Task instructions | Beginning at the top of the entries below, retype each line exactly until the line containing "发表于 2020-08-16 19:09:12</a>" has been written out; include no pictures and no later lines.
Data section: Begin
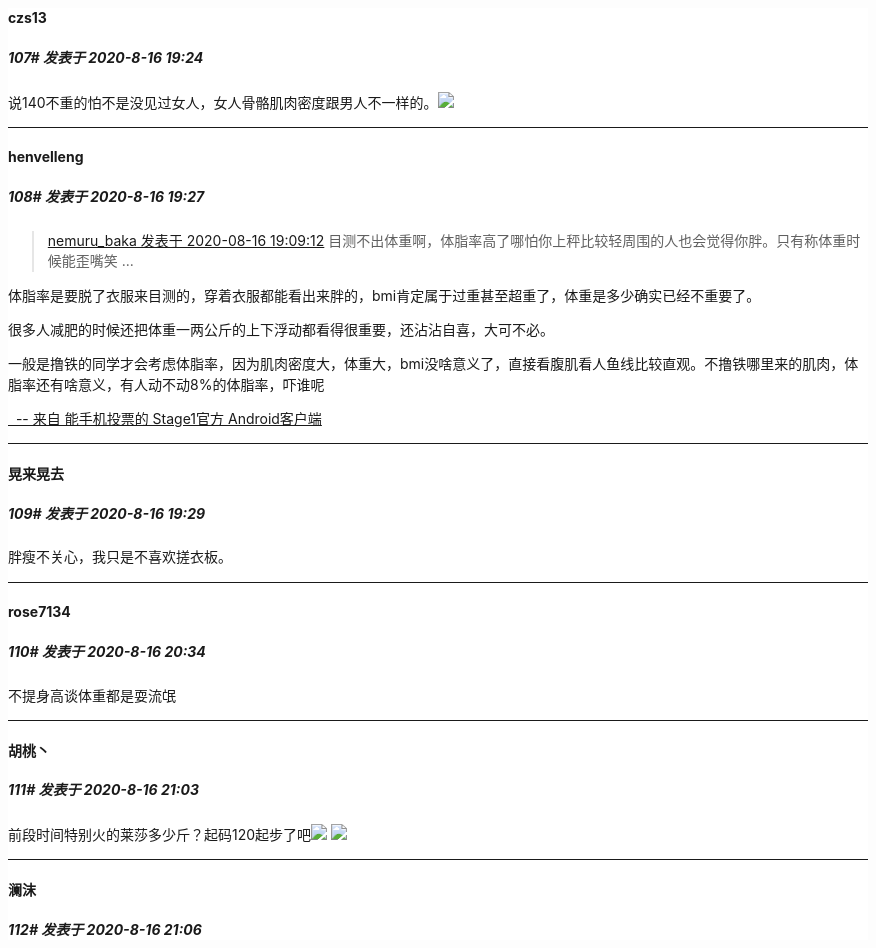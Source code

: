 ####  czs13  
##### 107#       发表于 2020-8-16 19:24


说140不重的怕不是没见过女人，女人骨骼肌肉密度跟男人不一样的。<img src="https://static.saraba1st.com/image/smiley/face2017/044.png" referrerpolicy="no-referrer">


-----

####  henvelleng  
##### 108#       发表于 2020-8-16 19:27


<blockquote><a href="httphttps://bbs.saraba1st.com/2b/forum.php?mod=redirect&amp;goto=findpost&amp;pid=48450597&amp;ptid=1954940" target="_blank">nemuru_baka 发表于 2020-08-16 19:09:12</a>
目测不出体重啊，体脂率高了哪怕你上秤比较轻周围的人也会觉得你胖。只有称体重时候能歪嘴笑 ...</blockquote>体脂率是要脱了衣服来目测的，穿着衣服都能看出来胖的，bmi肯定属于过重甚至超重了，体重是多少确实已经不重要了。

很多人减肥的时候还把体重一两公斤的上下浮动都看得很重要，还沾沾自喜，大可不必。

一般是撸铁的同学才会考虑体脂率，因为肌肉密度大，体重大，bmi没啥意义了，直接看腹肌看人鱼线比较直观。不撸铁哪里来的肌肉，体脂率还有啥意义，有人动不动8%的体脂率，吓谁呢

[  -- 来自 能手机投票的 Stage1官方 Android客户端](https://www.coolapk.com/apk/140634)


-----

####  晃来晃去  
##### 109#       发表于 2020-8-16 19:29


胖瘦不关心，我只是不喜欢搓衣板。


-----

####  rose7134  
##### 110#       发表于 2020-8-16 20:34


不提身高谈体重都是耍流氓


-----

####  胡桃丶  
##### 111#       发表于 2020-8-16 21:03


前段时间特别火的莱莎多少斤？起码120起步了吧<img src="https://static.saraba1st.com/image/smiley/face2017/009.gif" referrerpolicy="no-referrer">
<img src="https://p.sda1.dev/0/85cc0dad7c5ae3463ed55192087eb924/IMG_30E9956F4FBA97D78526F1373E273080.jpeg" referrerpolicy="no-referrer">


-----

####  澜沫  
##### 112#       发表于 2020-8-16 21:06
Data section: End
Output |
Source code

: ####  czs13  
##### 107#       发表于 2020-8-16 19:24


说140不重的怕不是没见过女人，女人骨骼肌肉密度跟男人不一样的。<img src="https://static.saraba1st.com/image/smiley/face2017/044.png" referrerpolicy="no-referrer">


-----

####  henvelleng  
##### 108#       发表于 2020-8-16 19:27


<blockquote><a href="httphttps://bbs.saraba1st.com/2b/forum.php?mod=redirect&amp;goto=findpost&amp;pid=48450597&amp;ptid=1954940" target="_blank">nemuru_baka 发表于 2020-08-16 19:09:12</a>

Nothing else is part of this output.